JP2010012419A - Cleaning method of filter in dust collector - Google Patents

Abstract

<P>PROBLEM TO BE SOLVED: To provide a cleaning method of a filter in a dust collector which is capable of improving the back-washing effect by reliably carrying out expansion and contraction of the filter. <P>SOLUTION: During back-washing of a filter by jetting a cleaning gas in the reverse direction to that in a dust collecting step, an operation of flowing gas in the same direction as that in the dust collecting step is intermittently carried out to forcibly contract the filter expanded by the jetting of the cleaning gas by the gas flowing in the same direction as that in the dust collecting step, and thus the efficiency of the back-washing by repeating expansion and contraction is improved. <P>COPYRIGHT: (C)2010,JPO&INPIT

Description

  The present invention relates to a filter cleaning method in a dust collector, and more particularly, to a filter cleaning method in a dust collector having a reverse cleaning step in which a filter is reversely cleaned by flowing a cleaning gas in a direction opposite to that in the dust collection step.

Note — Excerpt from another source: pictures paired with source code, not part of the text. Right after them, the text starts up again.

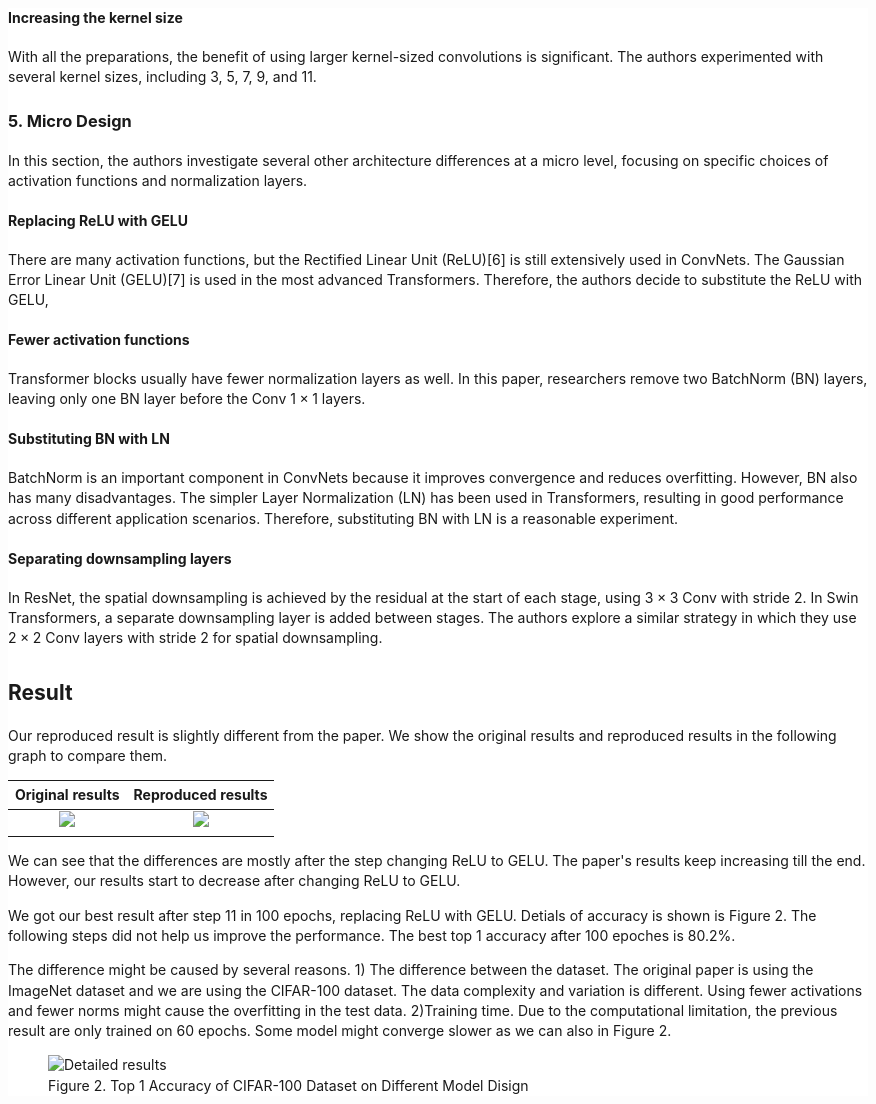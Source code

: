 #### Increasing the kernel size
With all the preparations, the benefit of using larger kernel-sized convolutions is significant. The authors experimented with several kernel sizes, including 3, 5, 7, 9, and 11. 


### 5. Micro Design
In this section, the authors investigate several other architecture differences at a micro level, focusing on specific choices of activation functions and normalization layers.

#### Replacing ReLU with GELU
There are many activation functions, but the Rectified Linear Unit (ReLU)[6] is still extensively used in ConvNets. The Gaussian Error Linear Unit (GELU)[7] is used in the most advanced Transformers. Therefore, the authors decide to substitute the ReLU with GELU, 

#### Fewer activation functions
Transformer blocks usually have fewer normalization layers as well. In this paper, researchers remove two BatchNorm (BN) layers, leaving only one BN layer before the Conv $1\times1$ layers.

#### Substituting BN with LN
BatchNorm is an important component in ConvNets because it improves convergence and reduces overfitting. However, BN also has many disadvantages. The simpler Layer Normalization (LN) has been used in Transformers, resulting in good performance across different application scenarios. Therefore, substituting BN with LN is a reasonable experiment. 

#### Separating downsampling layers
In ResNet, the spatial downsampling is achieved by the residual at the start of each stage, using $3\times3$ Conv with stride 2. In Swin Transformers, a separate downsampling layer is added between stages. The authors explore a similar strategy in which they use $2\times2$ Conv layers with stride 2 for spatial downsampling. 


## Result
Our reproduced result is slightly different from the paper. We show the original results and reproduced results in the following graph to compare them. 

Original results           |  Reproduced results
:-------------------------:|:-------------------------:
![](https://i.imgur.com/MNweAjT.png)  |  ![](https://i.imgur.com/maMJIHH.jpg)

We can see that the differences are mostly after the step changing ReLU to GELU. The paper's results keep increasing till the end. However, our results start to decrease after changing ReLU to GELU.

We got our best result after step 11 in 100 epochs, replacing ReLU with GELU. Detials of accuracy is shown is Figure 2. The following steps did not help us improve the performance. The best top 1 accuracy after 100 epoches is 80.2%. 

The difference might be caused by several reasons. 1) The difference between the dataset. The original paper is using the ImageNet dataset and we are using the CIFAR-100 dataset. The data complexity and variation is different. Using fewer activations and fewer norms might cause the overfitting in the test data. 2)Training time. Due to the computational limitation, the previous result are only trained on 60 epochs. Some model might converge slower as we can also in Figure 2. 

<figure>
  <img
    src="https://i.imgur.com/TRF2pvE.png"
    alt="Detailed results"
    width="700">
  <figcaption>Figure 2. Top 1 Accuracy of CIFAR-100 Dataset on Different Model Disign</figcaption>
</figure>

In a dust collector that removes dust in the gas using a filter, the cleaning gas is ejected into the filter in the direction opposite to that during the dust collection process, thereby performing a reverse cleaning process in which dust attached to the filter surface is removed. The dust capacity is recovered, and the dust collection process can be performed continuously for a long time (see, for example, Patent Document 1).
JP 2007-175635 A

  However, if the dust adhering to the surface of the filter is adhering, the dust can be removed sufficiently by simply passing the cleaning gas through the filter in the reverse direction of the dust collection process in the reverse cleaning process. However, the continuous operation time is shortened as compared with the case of dust that gradually accumulates thick and does not have adhesiveness.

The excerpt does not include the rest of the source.